NEW YORK CITY—Commercial lender CIT Group Inc. said Tuesday that it would acquire Southern California-based OneWest Bank. The $3.4-billion cash-and-stock merger deal with IMB Holdco LLC, OneWest’s parent company, will increase CIT’s total assets to $67 billion in the largest bank acquisition of the year to date.

With 73 retail branches, OneWest rose from the ashes of the former IndyMac Bank in 2009, as a group led by former Goldman Sachs partner Steve Mnuchin bought IndyMac’s assets from the FDIC for $1.55 billion. Following the merger, OneWest will combine with CIT’s banking subsidiary under the name CIT Bank.

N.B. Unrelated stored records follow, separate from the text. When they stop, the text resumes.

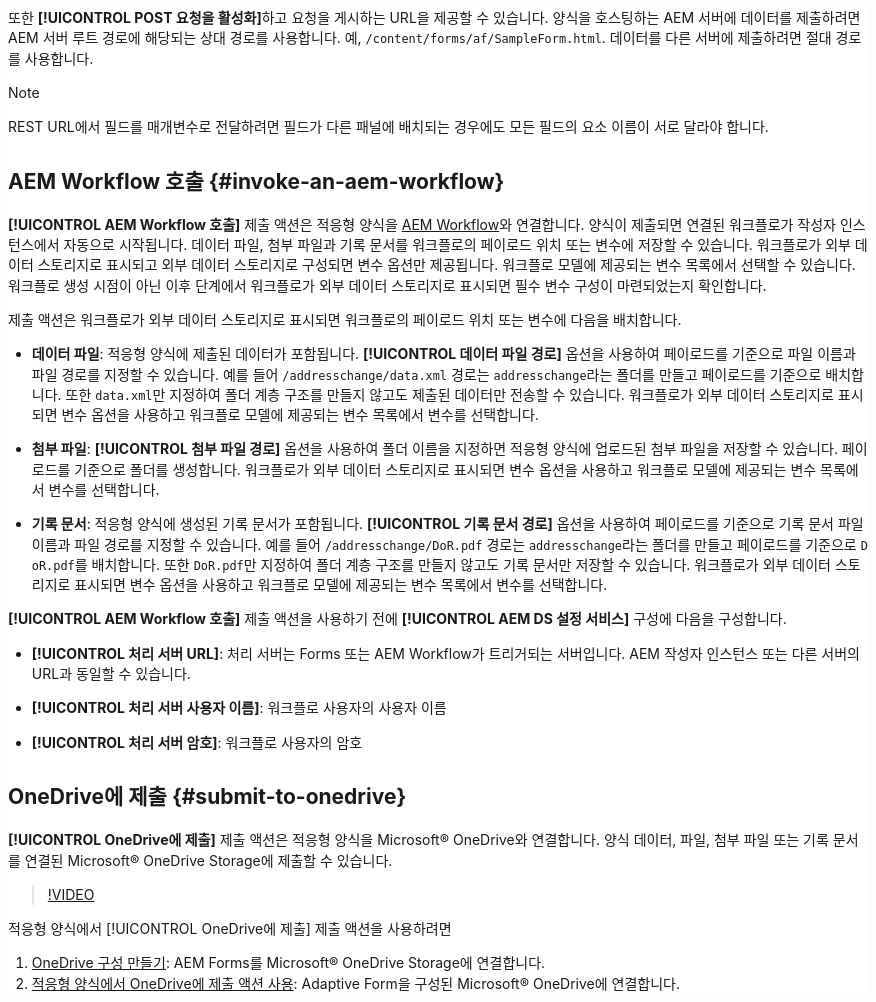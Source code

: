 또한 **[!UICONTROL POST 요청을 활성화]**&#x200B;하고 요청을 게시하는 URL을 제공할 수 있습니다. 양식을 호스팅하는 AEM 서버에 데이터를 제출하려면 AEM 서버 루트 경로에 해당되는 상대 경로를 사용합니다. 예, `/content/forms/af/SampleForm.html`. 데이터를 다른 서버에 제출하려면 절대 경로를 사용합니다.

>[!NOTE]
>
>REST URL에서 필드를 매개변수로 전달하려면 필드가 다른 패널에 배치되는 경우에도 모든 필드의 요소 이름이 서로 달라야 합니다.









## AEM Workflow 호출 {#invoke-an-aem-workflow}

**[!UICONTROL AEM Workflow 호출]** 제출 액션은 적응형 양식을 [AEM Workflow](https://experienceleague.adobe.com/docs/experience-manager-65/developing/extending-aem/extending-workflows/workflows-models.html?lang=ko#extending-aem)와 연결합니다. 양식이 제출되면 연결된 워크플로가 작성자 인스턴스에서 자동으로 시작됩니다. 데이터 파일, 첨부 파일과 기록 문서를 워크플로의 페이로드 위치 또는 변수에 저장할 수 있습니다. 워크플로가 외부 데이터 스토리지로 표시되고 외부 데이터 스토리지로 구성되면 변수 옵션만 제공됩니다. 워크플로 모델에 제공되는 변수 목록에서 선택할 수 있습니다. 워크플로 생성 시점이 아닌 이후 단계에서 워크플로가 외부 데이터 스토리지로 표시되면 필수 변수 구성이 마련되었는지 확인합니다.

제출 액션은 워크플로가 외부 데이터 스토리지로 표시되면 워크플로의 페이로드 위치 또는 변수에 다음을 배치합니다.

* **데이터 파일**: 적응형 양식에 제출된 데이터가 포함됩니다. **[!UICONTROL 데이터 파일 경로]** 옵션을 사용하여 페이로드를 기준으로 파일 이름과 파일 경로를 지정할 수 있습니다. 예를 들어 `/addresschange/data.xml` 경로는 `addresschange`라는 폴더를 만들고 페이로드를 기준으로 배치합니다. 또한 `data.xml`만 지정하여 폴더 계층 구조를 만들지 않고도 제출된 데이터만 전송할 수 있습니다. 워크플로가 외부 데이터 스토리지로 표시되면 변수 옵션을 사용하고 워크플로 모델에 제공되는 변수 목록에서 변수를 선택합니다.

* **첨부 파일**: **[!UICONTROL 첨부 파일 경로]** 옵션을 사용하여 폴더 이름을 지정하면 적응형 양식에 업로드된 첨부 파일을 저장할 수 있습니다. 페이로드를 기준으로 폴더를 생성합니다. 워크플로가 외부 데이터 스토리지로 표시되면 변수 옵션을 사용하고 워크플로 모델에 제공되는 변수 목록에서 변수를 선택합니다.

* **기록 문서**: 적응형 양식에 생성된 기록 문서가 포함됩니다. **[!UICONTROL 기록 문서 경로]** 옵션을 사용하여 페이로드를 기준으로 기록 문서 파일 이름과 파일 경로를 지정할 수 있습니다. 예를 들어 `/addresschange/DoR.pdf` 경로는 `addresschange`라는 폴더를 만들고 페이로드를 기준으로 `DoR.pdf`를 배치합니다. 또한 `DoR.pdf`만 지정하여 폴더 계층 구조를 만들지 않고도 기록 문서만 저장할 수 있습니다. 워크플로가 외부 데이터 스토리지로 표시되면 변수 옵션을 사용하고 워크플로 모델에 제공되는 변수 목록에서 변수를 선택합니다.

**[!UICONTROL AEM Workflow 호출]** 제출 액션을 사용하기 전에 **[!UICONTROL AEM DS 설정 서비스]** 구성에 다음을 구성합니다.

* **[!UICONTROL 처리 서버 URL]**: 처리 서버는 Forms 또는 AEM Workflow가 트리거되는 서버입니다. AEM 작성자 인스턴스 또는 다른 서버의 URL과 동일할 수 있습니다.

* **[!UICONTROL 처리 서버 사용자 이름]**: 워크플로 사용자의 사용자 이름

* **[!UICONTROL 처리 서버 암호]**: 워크플로 사용자의 암호



## OneDrive에 제출 {#submit-to-onedrive}

**[!UICONTROL OneDrive에 제출]** 제출 액션은 적응형 양식을 Microsoft® OneDrive와 연결합니다. 양식 데이터, 파일, 첨부 파일 또는 기록 문서를 연결된 Microsoft® OneDrive Storage에 제출할 수 있습니다.

>[!VIDEO](https://video.tv.adobe.com/v/3424864/connect-aem-adaptive-form-to-onedrive/?quality=12&learn=on)

적응형 양식에서 [!UICONTROL OneDrive에 제출] 제출 액션을 사용하려면

1. [OneDrive 구성 만들기](#create-a-onedrive-configuration-create-onedrive-configuration): AEM Forms를 Microsoft® OneDrive Storage에 연결합니다.
2. [적응형 양식에서 OneDrive에 제출 액션 사용](#use-onedrive-configuration-in-an-adaptive-form-use-onedrive-configuartion-in-af): Adaptive Form을 구성된 Microsoft® OneDrive에 연결합니다.
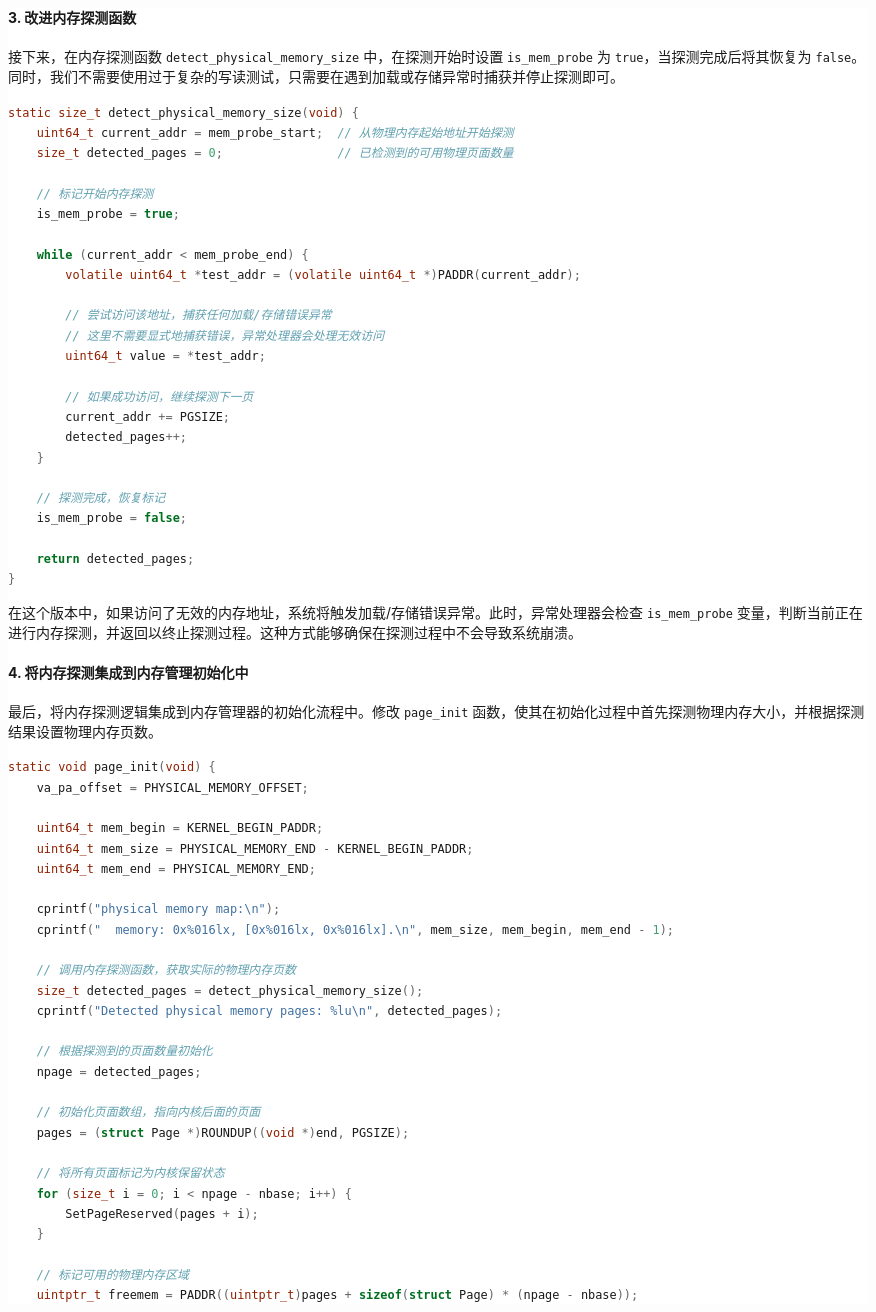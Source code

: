 #### 3. **改进内存探测函数**
接下来，在内存探测函数 `detect_physical_memory_size` 中，在探测开始时设置 `is_mem_probe` 为 `true`，当探测完成后将其恢复为 `false`。同时，我们不需要使用过于复杂的写读测试，只需要在遇到加载或存储异常时捕获并停止探测即可。

```c
static size_t detect_physical_memory_size(void) {
    uint64_t current_addr = mem_probe_start;  // 从物理内存起始地址开始探测
    size_t detected_pages = 0;                // 已检测到的可用物理页面数量

    // 标记开始内存探测
    is_mem_probe = true;

    while (current_addr < mem_probe_end) {
        volatile uint64_t *test_addr = (volatile uint64_t *)PADDR(current_addr);

        // 尝试访问该地址，捕获任何加载/存储错误异常
        // 这里不需要显式地捕获错误，异常处理器会处理无效访问
        uint64_t value = *test_addr;

        // 如果成功访问，继续探测下一页
        current_addr += PGSIZE;
        detected_pages++;
    }

    // 探测完成，恢复标记
    is_mem_probe = false;

    return detected_pages;
}
```

在这个版本中，如果访问了无效的内存地址，系统将触发加载/存储错误异常。此时，异常处理器会检查 `is_mem_probe` 变量，判断当前正在进行内存探测，并返回以终止探测过程。这种方式能够确保在探测过程中不会导致系统崩溃。

#### 4. **将内存探测集成到内存管理初始化中**
最后，将内存探测逻辑集成到内存管理器的初始化流程中。修改 `page_init` 函数，使其在初始化过程中首先探测物理内存大小，并根据探测结果设置物理内存页数。

```c
static void page_init(void) {
    va_pa_offset = PHYSICAL_MEMORY_OFFSET;

    uint64_t mem_begin = KERNEL_BEGIN_PADDR;
    uint64_t mem_size = PHYSICAL_MEMORY_END - KERNEL_BEGIN_PADDR;
    uint64_t mem_end = PHYSICAL_MEMORY_END;

    cprintf("physical memory map:\n");
    cprintf("  memory: 0x%016lx, [0x%016lx, 0x%016lx].\n", mem_size, mem_begin, mem_end - 1);

    // 调用内存探测函数，获取实际的物理内存页数
    size_t detected_pages = detect_physical_memory_size();
    cprintf("Detected physical memory pages: %lu\n", detected_pages);

    // 根据探测到的页面数量初始化
    npage = detected_pages;

    // 初始化页面数组，指向内核后面的页面
    pages = (struct Page *)ROUNDUP((void *)end, PGSIZE);

    // 将所有页面标记为内核保留状态
    for (size_t i = 0; i < npage - nbase; i++) {
        SetPageReserved(pages + i);
    }

    // 标记可用的物理内存区域
    uintptr_t freemem = PADDR((uintptr_t)pages + sizeof(struct Page) * (npage - nbase));
```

CIT chairman John Thain says the OneWest deal “will combine CIT’s national middle market lending platform with OneWest’s wholesale lending and branch banking franchise to create a unique provider of retail and institutional financial services.” He expects the deal to close in the first or second quarter of 2015, and to add 20% to earnings per share for 2016.

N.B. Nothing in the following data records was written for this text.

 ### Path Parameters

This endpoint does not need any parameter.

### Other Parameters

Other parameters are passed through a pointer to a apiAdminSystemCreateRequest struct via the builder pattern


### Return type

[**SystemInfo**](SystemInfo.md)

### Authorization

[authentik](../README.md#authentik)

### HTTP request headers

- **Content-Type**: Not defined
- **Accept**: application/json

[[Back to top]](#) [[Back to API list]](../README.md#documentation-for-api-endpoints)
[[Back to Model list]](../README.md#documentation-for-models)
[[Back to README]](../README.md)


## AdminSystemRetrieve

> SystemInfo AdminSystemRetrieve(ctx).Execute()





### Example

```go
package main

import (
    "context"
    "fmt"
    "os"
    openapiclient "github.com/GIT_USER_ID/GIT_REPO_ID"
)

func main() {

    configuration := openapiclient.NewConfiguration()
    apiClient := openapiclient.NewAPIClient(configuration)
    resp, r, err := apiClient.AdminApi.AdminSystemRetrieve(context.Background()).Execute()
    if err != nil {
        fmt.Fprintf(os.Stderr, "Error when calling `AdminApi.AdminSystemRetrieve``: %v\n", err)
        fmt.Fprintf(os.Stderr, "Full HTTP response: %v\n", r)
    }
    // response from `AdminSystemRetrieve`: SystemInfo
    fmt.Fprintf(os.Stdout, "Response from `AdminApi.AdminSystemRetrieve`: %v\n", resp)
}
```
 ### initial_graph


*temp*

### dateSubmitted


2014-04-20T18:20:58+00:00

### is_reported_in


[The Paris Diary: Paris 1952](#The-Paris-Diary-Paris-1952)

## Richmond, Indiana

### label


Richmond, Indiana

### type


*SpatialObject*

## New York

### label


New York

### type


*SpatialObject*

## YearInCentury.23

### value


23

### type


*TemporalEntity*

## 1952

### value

Thain will continue as CIT’s chairman and CEO, with Mnuchin joining as vice chairman and as a member of CIT’s board. Alan Frank, an independent director from OneWest, will also join the CIT board, increasing its size from 13 to 15 members.

The OneWest deal will put CIT comfortably over the $50-billion threshold that marks a bank as a systemically important financial institution and thus subject to a more comprehensive battery of regulations. “If we had grown to just $52 billion, we would be in the worst spot,” Thain told the Wall Street Journal on Tuesday. “We’d have had all the expense of going over $50 billion but only $2 billion more of assets to cover the expense base.”

J.P. Morgan Securities LLC is serving as financial advisor to CIT, while Wachtell, Lipton, Rosen & Katz is serving as CIT’s legal counsel. Goldman, Sachs & Co., Bank of America Merrill Lynch and Cleary, Gottlieb, Steen & Hamilton LLP are representing IMB Holdco. Sullivan & Cromwell is serving as joint regulatory counsel for CIT and IMB Holdco.